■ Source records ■
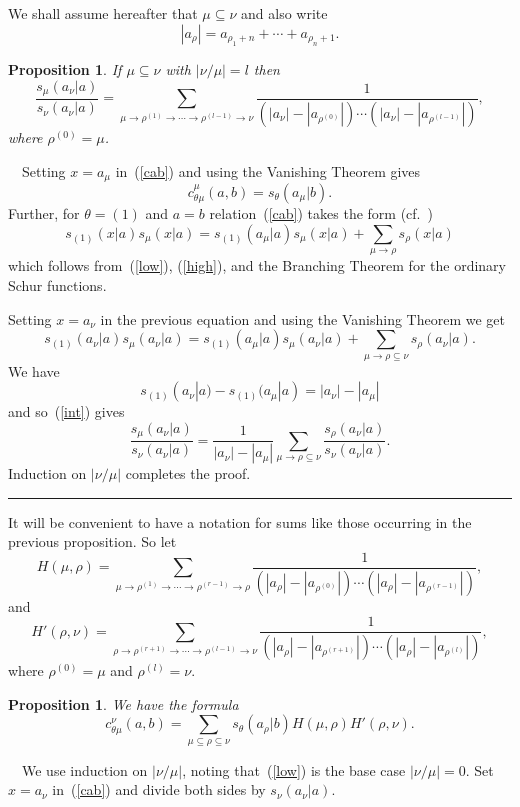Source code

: \documentclass[titlepage,12pt]{article}
\newcommand{\bpr}{\begin{prop}}
\newcommand{\epr}{\end{prop}}
\newcommand{\beq}{\begin{equation}}
\newcommand{\eeq}{\end{equation}}
\newcommand{\Qed}{\rule{1ex}{1ex} \medskip}
\newcommand{\0}{{\bf 0}}
\newcommand{\1}{{\bf 1}}
\newcommand{\2}{{\bf 2}}
\newcommand{\3}{{\bf 3}}
\newcommand{\4}{{\bf 4}}
\newcommand{\5}{{\bf 5}}
\newcommand{\6}{{\bf 6}}
\newcommand{\7}{{\bf 7}}
\newcommand{\8}{{\bf 8}}
\newcommand{\9}{{\bf 9}}
\newcommand{\Proof}{\noindent{\bf Proof.}\ \ }
\newtheorem{prop}[thm]{Proposition}
\begin{document}
We shall assume hereafter that $\mu\subseteq\nu$ and also write
$$
|a_{\rho}|=a_{\rho_1+n}+\cdots+a_{\rho_n+1}.
$$


\bpr				\label{s/s}
If $\mu\subseteq\nu$ with $|\nu/\mu|=l$ then
$$
\frac{s_{\mu}(a_{\nu}|a)}{s_{\nu}(a_{\nu}|a)}
=\sum_{\mu\to\rho^{(1)}\to\cdots\to \rho^{(l-1)}\to\nu}
\frac{1}{(|a_{\nu}|-|a_{\rho^{(0)}}|)
\cdots (|a_{\nu}|-|a_{\rho^{(l-1)}}|)},
$$
where $\rho^{(0)}=\mu$.
\epr

\Proof Setting $x=a_{\mu}$ in~(\ref{cab}) and using the Vanishing Theorem
gives
\beq					\label{low}
c_{\theta\mu}^{\mu}(a,b)=s_{\theta}(a_{\mu}|b). 
\eeq
Further, for $\theta=(1)$ and $a=b$ relation~(\ref{cab}) takes the form
(cf.~\cite[Theorem 9.1]{oo:ssf})
$$
s_{(1)}(x|a)s_{\mu}(x|a)=s_{(1)}(a_{\mu}|a)
s_{\mu}(x|a)+\sum_{\mu\to\rho}s_{\rho}(x|a)
$$
which follows from~(\ref{low}), (\ref{high}), and the Branching Theorem
for the ordinary Schur functions.

Setting $x=a_{\nu}$ in the previous equation and using the Vanishing
Theorem we get 
\beq					\label{int}
s_{(1)}(a_{\nu}|a)s_{\mu}(a_{\nu}|a)=s_{(1)}(a_{\mu}|a)
s_{\mu}(a_{\nu}|a)+\sum_{\mu\to\rho\subseteq\nu}s_{\rho}(a_{\nu}|a). 
\eeq
We have
$$ 
s_{(1)}(a_{\nu}|a)-s_{(1)}(a_{\mu}|a)=
|a_{\nu}|-|a_{\mu}|
$$
and so~(\ref{int}) gives
$$
\frac{s_{\mu}(a_{\nu}|a)}{s_{\nu}(a_{\nu}|a)}=\frac{1}{|a_{\nu}|-|a_{\mu}|}
\sum_{\mu\to\rho\subseteq\nu}\frac{s_{\rho}(a_{\nu}|a)}{s_{\nu}(a_{\nu}|a)}.
$$
Induction on $|\nu/\mu|$ completes the proof.\hfill\Qed

It will be convenient to have a notation for sums like those
occurring in the previous proposition.  So let
\beq					\label{H}
H(\mu,\rho)=
\sum_{\mu\to\rho^{(1)}\to\cdots\to \rho^{(r-1)}\to\rho}
\frac{1}{(|a_{\rho}|-|a_{\rho^{(0)}}|)
\cdots (|a_{\rho}|-|a_{\rho^{(r-1)}}|)}, 
\eeq
and
\beq					\label{H'}
H'(\rho,\nu)=
\sum_{\rho\to\rho^{(r+1)}\to\cdots\to \rho^{(l-1)}\to\nu}
\frac{1}{(|a_{\rho}|-|a_{\rho^{(r+1)}}|)
\cdots (|a_{\rho}|-|a_{\rho^{(l)}}|)},
\eeq
where $\rho^{(0)}=\mu$ and $\rho^{(l)}=\nu$.

\bpr					\label{HH'}
We have the formula
$$
c_{\theta\mu}^{\nu}(a,b)=\sum_{\mu\subseteq\rho\subseteq\nu}
s_{\theta}(a_{\rho}|b) H(\mu,\rho) H'(\rho,\nu).
$$
\epr

\Proof We use induction on $|\nu/\mu|$, noting that~(\ref{low}) is the
base case $|\nu/\mu|=0$.
Set $x=a_{\nu}$ in~(\ref{cab}) and divide both sides by
$s_{\nu}(a_{\nu}|a)$.
\end{document}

■ What you have to do ■
What is needed is an exact printout of every record above, with the pictures left out.

■ Your solution ■
Source code

: \documentclass[titlepage,12pt]{article}
\newcommand{\bpr}{\begin{prop}}
\newcommand{\epr}{\end{prop}}
\newcommand{\beq}{\begin{equation}}
\newcommand{\eeq}{\end{equation}}
\newcommand{\Qed}{\rule{1ex}{1ex} \medskip}
\newcommand{\0}{{\bf 0}}
\newcommand{\1}{{\bf 1}}
\newcommand{\2}{{\bf 2}}
\newcommand{\3}{{\bf 3}}
\newcommand{\4}{{\bf 4}}
\newcommand{\5}{{\bf 5}}
\newcommand{\6}{{\bf 6}}
\newcommand{\7}{{\bf 7}}
\newcommand{\8}{{\bf 8}}
\newcommand{\9}{{\bf 9}}
\newcommand{\Proof}{\noindent{\bf Proof.}\ \ }
\newtheorem{prop}[thm]{Proposition}
\begin{document}
We shall assume hereafter that $\mu\subseteq\nu$ and also write
$$
|a_{\rho}|=a_{\rho_1+n}+\cdots+a_{\rho_n+1}.
$$


\bpr				\label{s/s}
If $\mu\subseteq\nu$ with $|\nu/\mu|=l$ then
$$
\frac{s_{\mu}(a_{\nu}|a)}{s_{\nu}(a_{\nu}|a)}
=\sum_{\mu\to\rho^{(1)}\to\cdots\to \rho^{(l-1)}\to\nu}
\frac{1}{(|a_{\nu}|-|a_{\rho^{(0)}}|)
\cdots (|a_{\nu}|-|a_{\rho^{(l-1)}}|)},
$$
where $\rho^{(0)}=\mu$.
\epr

\Proof Setting $x=a_{\mu}$ in~(\ref{cab}) and using the Vanishing Theorem
gives
\beq					\label{low}
c_{\theta\mu}^{\mu}(a,b)=s_{\theta}(a_{\mu}|b). 
\eeq
Further, for $\theta=(1)$ and $a=b$ relation~(\ref{cab}) takes the form
(cf.~\cite[Theorem 9.1]{oo:ssf})
$$
s_{(1)}(x|a)s_{\mu}(x|a)=s_{(1)}(a_{\mu}|a)
s_{\mu}(x|a)+\sum_{\mu\to\rho}s_{\rho}(x|a)
$$
which follows from~(\ref{low}), (\ref{high}), and the Branching Theorem
for the ordinary Schur functions.

Setting $x=a_{\nu}$ in the previous equation and using the Vanishing
Theorem we get 
\beq					\label{int}
s_{(1)}(a_{\nu}|a)s_{\mu}(a_{\nu}|a)=s_{(1)}(a_{\mu}|a)
s_{\mu}(a_{\nu}|a)+\sum_{\mu\to\rho\subseteq\nu}s_{\rho}(a_{\nu}|a). 
\eeq
We have
$$ 
s_{(1)}(a_{\nu}|a)-s_{(1)}(a_{\mu}|a)=
|a_{\nu}|-|a_{\mu}|
$$
and so~(\ref{int}) gives
$$
\frac{s_{\mu}(a_{\nu}|a)}{s_{\nu}(a_{\nu}|a)}=\frac{1}{|a_{\nu}|-|a_{\mu}|}
\sum_{\mu\to\rho\subseteq\nu}\frac{s_{\rho}(a_{\nu}|a)}{s_{\nu}(a_{\nu}|a)}.
$$
Induction on $|\nu/\mu|$ completes the proof.\hfill\Qed

It will be convenient to have a notation for sums like those
occurring in the previous proposition.  So let
\beq					\label{H}
H(\mu,\rho)=
\sum_{\mu\to\rho^{(1)}\to\cdots\to \rho^{(r-1)}\to\rho}
\frac{1}{(|a_{\rho}|-|a_{\rho^{(0)}}|)
\cdots (|a_{\rho}|-|a_{\rho^{(r-1)}}|)}, 
\eeq
and
\beq					\label{H'}
H'(\rho,\nu)=
\sum_{\rho\to\rho^{(r+1)}\to\cdots\to \rho^{(l-1)}\to\nu}
\frac{1}{(|a_{\rho}|-|a_{\rho^{(r+1)}}|)
\cdots (|a_{\rho}|-|a_{\rho^{(l)}}|)},
\eeq
where $\rho^{(0)}=\mu$ and $\rho^{(l)}=\nu$.

\bpr					\label{HH'}
We have the formula
$$
c_{\theta\mu}^{\nu}(a,b)=\sum_{\mu\subseteq\rho\subseteq\nu}
s_{\theta}(a_{\rho}|b) H(\mu,\rho) H'(\rho,\nu).
$$
\epr

\Proof We use induction on $|\nu/\mu|$, noting that~(\ref{low}) is the
base case $|\nu/\mu|=0$.
Set $x=a_{\nu}$ in~(\ref{cab}) and divide both sides by
$s_{\nu}(a_{\nu}|a)$.
\end{document}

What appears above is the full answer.